Dataset excerpts
>>>>

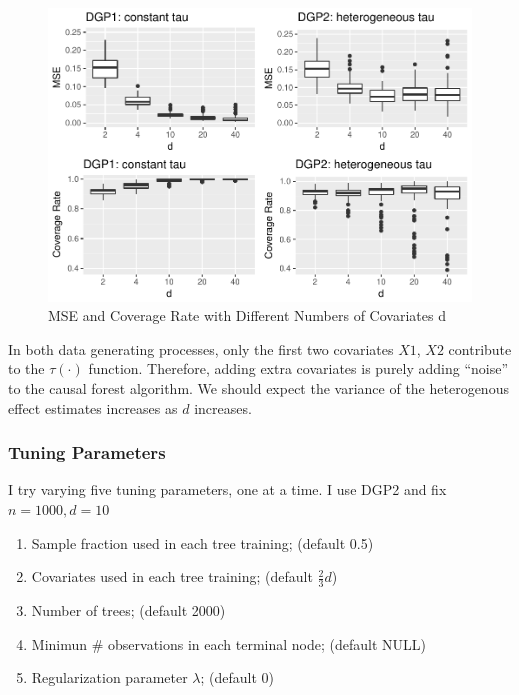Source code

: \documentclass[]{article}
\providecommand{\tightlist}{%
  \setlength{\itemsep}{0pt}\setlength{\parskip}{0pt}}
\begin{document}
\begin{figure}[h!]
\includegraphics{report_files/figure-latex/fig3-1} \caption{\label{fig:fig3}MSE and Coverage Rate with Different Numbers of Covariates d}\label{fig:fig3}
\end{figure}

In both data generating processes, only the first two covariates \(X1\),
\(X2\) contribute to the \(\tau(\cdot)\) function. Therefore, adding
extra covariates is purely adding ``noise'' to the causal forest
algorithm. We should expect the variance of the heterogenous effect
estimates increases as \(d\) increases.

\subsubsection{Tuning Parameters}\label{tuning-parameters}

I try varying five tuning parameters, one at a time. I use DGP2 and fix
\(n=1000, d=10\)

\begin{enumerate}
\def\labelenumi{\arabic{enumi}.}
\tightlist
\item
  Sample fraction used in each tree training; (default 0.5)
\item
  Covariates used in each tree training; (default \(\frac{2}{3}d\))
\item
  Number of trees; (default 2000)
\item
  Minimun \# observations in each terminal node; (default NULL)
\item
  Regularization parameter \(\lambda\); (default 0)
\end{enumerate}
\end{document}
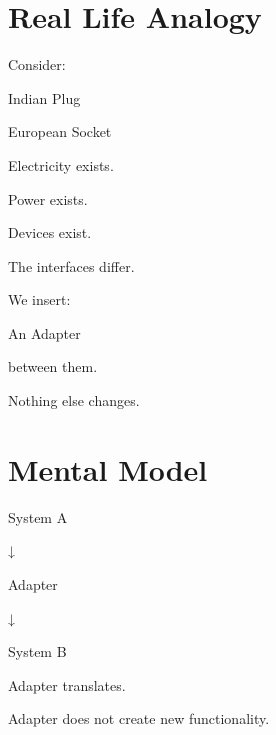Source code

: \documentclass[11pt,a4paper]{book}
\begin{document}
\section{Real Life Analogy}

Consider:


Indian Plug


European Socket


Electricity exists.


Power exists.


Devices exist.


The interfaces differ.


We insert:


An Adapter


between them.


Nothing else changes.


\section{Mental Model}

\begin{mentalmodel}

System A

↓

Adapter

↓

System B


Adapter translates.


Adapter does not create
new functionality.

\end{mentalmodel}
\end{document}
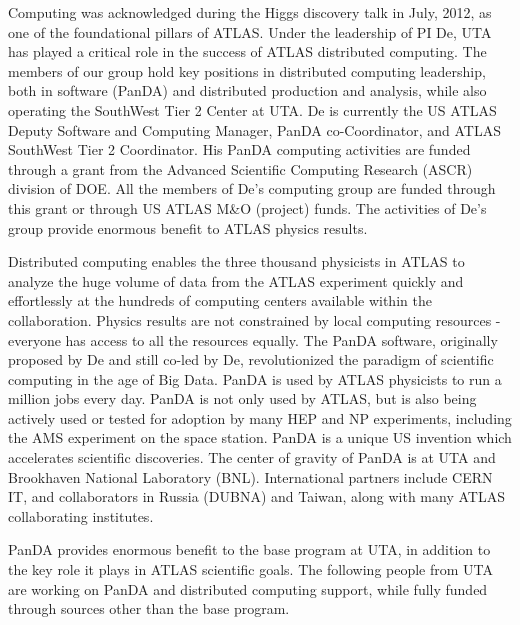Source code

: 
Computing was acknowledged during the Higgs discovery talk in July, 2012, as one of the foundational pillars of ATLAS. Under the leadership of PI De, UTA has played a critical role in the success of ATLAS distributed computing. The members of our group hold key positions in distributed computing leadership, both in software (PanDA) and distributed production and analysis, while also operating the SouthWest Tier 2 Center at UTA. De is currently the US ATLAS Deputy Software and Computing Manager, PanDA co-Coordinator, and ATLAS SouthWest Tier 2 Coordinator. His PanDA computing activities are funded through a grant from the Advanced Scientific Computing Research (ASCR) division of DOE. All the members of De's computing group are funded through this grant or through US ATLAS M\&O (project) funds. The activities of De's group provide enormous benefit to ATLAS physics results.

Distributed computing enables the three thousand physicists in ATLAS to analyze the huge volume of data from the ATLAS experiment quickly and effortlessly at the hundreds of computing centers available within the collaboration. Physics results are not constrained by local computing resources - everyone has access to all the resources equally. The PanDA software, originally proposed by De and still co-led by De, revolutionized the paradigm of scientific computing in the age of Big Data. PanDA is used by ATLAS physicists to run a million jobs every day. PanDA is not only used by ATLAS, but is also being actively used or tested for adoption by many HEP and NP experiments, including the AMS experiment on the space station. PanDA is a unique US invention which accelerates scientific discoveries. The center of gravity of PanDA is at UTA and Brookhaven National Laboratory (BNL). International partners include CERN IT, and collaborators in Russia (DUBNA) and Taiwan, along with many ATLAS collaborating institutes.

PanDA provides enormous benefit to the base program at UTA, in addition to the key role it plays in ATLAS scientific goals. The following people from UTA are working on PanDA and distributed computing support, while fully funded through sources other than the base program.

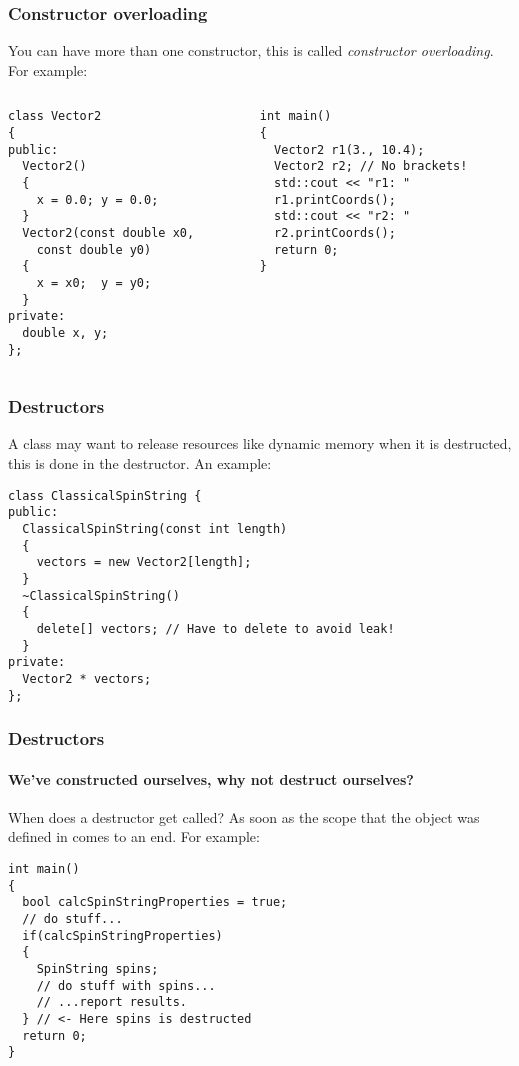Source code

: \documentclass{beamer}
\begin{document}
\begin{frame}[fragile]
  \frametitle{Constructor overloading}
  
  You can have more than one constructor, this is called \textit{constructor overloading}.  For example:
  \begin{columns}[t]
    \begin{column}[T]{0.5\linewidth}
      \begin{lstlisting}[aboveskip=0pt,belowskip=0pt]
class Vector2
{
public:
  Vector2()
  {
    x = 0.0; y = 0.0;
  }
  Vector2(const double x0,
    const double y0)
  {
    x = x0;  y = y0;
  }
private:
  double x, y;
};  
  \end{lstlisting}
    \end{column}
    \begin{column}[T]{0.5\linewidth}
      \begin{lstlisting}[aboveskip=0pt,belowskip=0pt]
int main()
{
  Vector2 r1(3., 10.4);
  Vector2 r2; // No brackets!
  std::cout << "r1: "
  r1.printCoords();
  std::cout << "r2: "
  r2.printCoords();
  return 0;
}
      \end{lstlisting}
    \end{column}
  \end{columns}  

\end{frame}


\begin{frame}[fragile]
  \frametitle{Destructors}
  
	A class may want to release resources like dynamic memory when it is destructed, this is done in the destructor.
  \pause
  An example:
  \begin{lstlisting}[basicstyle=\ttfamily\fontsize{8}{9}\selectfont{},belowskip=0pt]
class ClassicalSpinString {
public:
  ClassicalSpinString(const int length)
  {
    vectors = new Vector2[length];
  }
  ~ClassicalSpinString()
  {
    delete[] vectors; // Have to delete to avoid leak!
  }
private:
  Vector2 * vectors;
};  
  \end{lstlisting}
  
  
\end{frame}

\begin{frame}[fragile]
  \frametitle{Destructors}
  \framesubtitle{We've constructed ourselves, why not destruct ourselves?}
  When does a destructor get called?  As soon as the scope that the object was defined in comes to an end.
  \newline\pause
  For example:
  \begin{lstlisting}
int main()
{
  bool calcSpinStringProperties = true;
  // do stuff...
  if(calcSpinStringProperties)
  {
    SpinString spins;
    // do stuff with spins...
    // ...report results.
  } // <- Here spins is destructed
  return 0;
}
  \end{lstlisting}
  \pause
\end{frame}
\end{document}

<<<<

■ What is needed
Output all of the data exactly as it stands, minus any images.

■ Answer to this exercise
Source code

: \documentclass[]{article}
\providecommand{\tightlist}{%
  \setlength{\itemsep}{0pt}\setlength{\parskip}{0pt}}
\begin{document}
\begin{figure}[h!]
\includegraphics{report_files/figure-latex/fig3-1} \caption{\label{fig:fig3}MSE and Coverage Rate with Different Numbers of Covariates d}\label{fig:fig3}
\end{figure}

In both data generating processes, only the first two covariates \(X1\),
\(X2\) contribute to the \(\tau(\cdot)\) function. Therefore, adding
extra covariates is purely adding ``noise'' to the causal forest
algorithm. We should expect the variance of the heterogenous effect
estimates increases as \(d\) increases.

\subsubsection{Tuning Parameters}\label{tuning-parameters}

I try varying five tuning parameters, one at a time. I use DGP2 and fix
\(n=1000, d=10\)

\begin{enumerate}
\def\labelenumi{\arabic{enumi}.}
\tightlist
\item
  Sample fraction used in each tree training; (default 0.5)
\item
  Covariates used in each tree training; (default \(\frac{2}{3}d\))
\item
  Number of trees; (default 2000)
\item
  Minimun \# observations in each terminal node; (default NULL)
\item
  Regularization parameter \(\lambda\); (default 0)
\end{enumerate}
\end{document}
Source code

: \documentclass[11pt,a4paper]{book}
\begin{document}
\section{Real Life Analogy}

Consider:


Indian Plug


European Socket


Electricity exists.


Power exists.


Devices exist.


The interfaces differ.


We insert:


An Adapter


between them.


Nothing else changes.


\section{Mental Model}

\begin{mentalmodel}

System A

↓

Adapter

↓

System B


Adapter translates.


Adapter does not create
new functionality.

\end{mentalmodel}
\end{document}
Source code

: 
Computing was acknowledged during the Higgs discovery talk in July, 2012, as one of the foundational pillars of ATLAS. Under the leadership of PI De, UTA has played a critical role in the success of ATLAS distributed computing. The members of our group hold key positions in distributed computing leadership, both in software (PanDA) and distributed production and analysis, while also operating the SouthWest Tier 2 Center at UTA. De is currently the US ATLAS Deputy Software and Computing Manager, PanDA co-Coordinator, and ATLAS SouthWest Tier 2 Coordinator. His PanDA computing activities are funded through a grant from the Advanced Scientific Computing Research (ASCR) division of DOE. All the members of De's computing group are funded through this grant or through US ATLAS M\&O (project) funds. The activities of De's group provide enormous benefit to ATLAS physics results.

Distributed computing enables the three thousand physicists in ATLAS to analyze the huge volume of data from the ATLAS experiment quickly and effortlessly at the hundreds of computing centers available within the collaboration. Physics results are not constrained by local computing resources - everyone has access to all the resources equally. The PanDA software, originally proposed by De and still co-led by De, revolutionized the paradigm of scientific computing in the age of Big Data. PanDA is used by ATLAS physicists to run a million jobs every day. PanDA is not only used by ATLAS, but is also being actively used or tested for adoption by many HEP and NP experiments, including the AMS experiment on the space station. PanDA is a unique US invention which accelerates scientific discoveries. The center of gravity of PanDA is at UTA and Brookhaven National Laboratory (BNL). International partners include CERN IT, and collaborators in Russia (DUBNA) and Taiwan, along with many ATLAS collaborating institutes.

PanDA provides enormous benefit to the base program at UTA, in addition to the key role it plays in ATLAS scientific goals. The following people from UTA are working on PanDA and distributed computing support, while fully funded through sources other than the base program.

Source code

: \documentclass{beamer}
\begin{document}
\begin{frame}[fragile]
  \frametitle{Constructor overloading}
  
  You can have more than one constructor, this is called \textit{constructor overloading}.  For example:
  \begin{columns}[t]
    \begin{column}[T]{0.5\linewidth}
      \begin{lstlisting}[aboveskip=0pt,belowskip=0pt]
class Vector2
{
public:
  Vector2()
  {
    x = 0.0; y = 0.0;
  }
  Vector2(const double x0,
    const double y0)
  {
    x = x0;  y = y0;
  }
private:
  double x, y;
};  
  \end{lstlisting}
    \end{column}
    \begin{column}[T]{0.5\linewidth}
      \begin{lstlisting}[aboveskip=0pt,belowskip=0pt]
int main()
{
  Vector2 r1(3., 10.4);
  Vector2 r2; // No brackets!
  std::cout << "r1: "
  r1.printCoords();
  std::cout << "r2: "
  r2.printCoords();
  return 0;
}
      \end{lstlisting}
    \end{column}
  \end{columns}  

\end{frame}


\begin{frame}[fragile]
  \frametitle{Destructors}
  
	A class may want to release resources like dynamic memory when it is destructed, this is done in the destructor.
  \pause
  An example:
  \begin{lstlisting}[basicstyle=\ttfamily\fontsize{8}{9}\selectfont{},belowskip=0pt]
class ClassicalSpinString {
public:
  ClassicalSpinString(const int length)
  {
    vectors = new Vector2[length];
  }
  ~ClassicalSpinString()
  {
    delete[] vectors; // Have to delete to avoid leak!
  }
private:
  Vector2 * vectors;
};  
  \end{lstlisting}
  
  
\end{frame}

\begin{frame}[fragile]
  \frametitle{Destructors}
  \framesubtitle{We've constructed ourselves, why not destruct ourselves?}
  When does a destructor get called?  As soon as the scope that the object was defined in comes to an end.
  \newline\pause
  For example:
  \begin{lstlisting}
int main()
{
  bool calcSpinStringProperties = true;
  // do stuff...
  if(calcSpinStringProperties)
  {
    SpinString spins;
    // do stuff with spins...
    // ...report results.
  } // <- Here spins is destructed
  return 0;
}
  \end{lstlisting}
  \pause
\end{frame}
\end{document}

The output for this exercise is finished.